* **What is required**: Each record has to be repeated exactly as given.

* **Data records**:

━━━━━━

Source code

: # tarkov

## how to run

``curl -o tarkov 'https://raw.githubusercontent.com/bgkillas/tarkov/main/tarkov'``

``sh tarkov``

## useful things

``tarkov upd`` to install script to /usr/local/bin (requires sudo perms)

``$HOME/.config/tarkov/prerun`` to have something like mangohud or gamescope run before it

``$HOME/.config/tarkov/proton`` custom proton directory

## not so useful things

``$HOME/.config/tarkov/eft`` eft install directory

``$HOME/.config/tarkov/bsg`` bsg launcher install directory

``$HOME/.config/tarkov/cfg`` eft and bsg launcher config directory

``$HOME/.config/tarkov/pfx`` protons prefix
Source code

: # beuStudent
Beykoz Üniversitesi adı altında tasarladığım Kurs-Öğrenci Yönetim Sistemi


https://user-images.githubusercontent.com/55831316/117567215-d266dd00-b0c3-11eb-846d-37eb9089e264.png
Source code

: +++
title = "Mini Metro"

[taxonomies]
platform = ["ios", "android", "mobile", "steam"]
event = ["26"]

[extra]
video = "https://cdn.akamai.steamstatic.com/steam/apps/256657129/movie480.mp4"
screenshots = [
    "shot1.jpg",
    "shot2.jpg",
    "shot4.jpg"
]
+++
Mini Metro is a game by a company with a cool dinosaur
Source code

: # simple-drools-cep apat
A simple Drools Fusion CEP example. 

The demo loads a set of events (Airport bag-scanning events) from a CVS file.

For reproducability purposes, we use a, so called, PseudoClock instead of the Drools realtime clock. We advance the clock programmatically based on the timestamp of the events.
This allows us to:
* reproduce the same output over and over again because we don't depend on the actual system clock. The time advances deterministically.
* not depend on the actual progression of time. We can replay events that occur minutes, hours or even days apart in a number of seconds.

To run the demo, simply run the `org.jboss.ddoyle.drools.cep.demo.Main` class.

━━━━━━

* **Finished exercise**:
Source code

: # tarkov

## how to run

``curl -o tarkov 'https://raw.githubusercontent.com/bgkillas/tarkov/main/tarkov'``

``sh tarkov``

## useful things

``tarkov upd`` to install script to /usr/local/bin (requires sudo perms)

``$HOME/.config/tarkov/prerun`` to have something like mangohud or gamescope run before it

``$HOME/.config/tarkov/proton`` custom proton directory

## not so useful things

``$HOME/.config/tarkov/eft`` eft install directory

``$HOME/.config/tarkov/bsg`` bsg launcher install directory

``$HOME/.config/tarkov/cfg`` eft and bsg launcher config directory

``$HOME/.config/tarkov/pfx`` protons prefix
Source code

: # beuStudent
Beykoz Üniversitesi adı altında tasarladığım Kurs-Öğrenci Yönetim Sistemi


https://user-images.githubusercontent.com/55831316/117567215-d266dd00-b0c3-11eb-846d-37eb9089e264.png
Source code

: +++
title = "Mini Metro"

[taxonomies]
platform = ["ios", "android", "mobile", "steam"]
event = ["26"]

[extra]
video = "https://cdn.akamai.steamstatic.com/steam/apps/256657129/movie480.mp4"
screenshots = [
    "shot1.jpg",
    "shot2.jpg",
    "shot4.jpg"
]
+++
Mini Metro is a game by a company with a cool dinosaur
Source code

: # simple-drools-cep apat
A simple Drools Fusion CEP example. 

The demo loads a set of events (Airport bag-scanning events) from a CVS file.

For reproducability purposes, we use a, so called, PseudoClock instead of the Drools realtime clock. We advance the clock programmatically based on the timestamp of the events.
This allows us to:
* reproduce the same output over and over again because we don't depend on the actual system clock. The time advances deterministically.
* not depend on the actual progression of time. We can replay events that occur minutes, hours or even days apart in a number of seconds.

To run the demo, simply run the `org.jboss.ddoyle.drools.cep.demo.Main` class.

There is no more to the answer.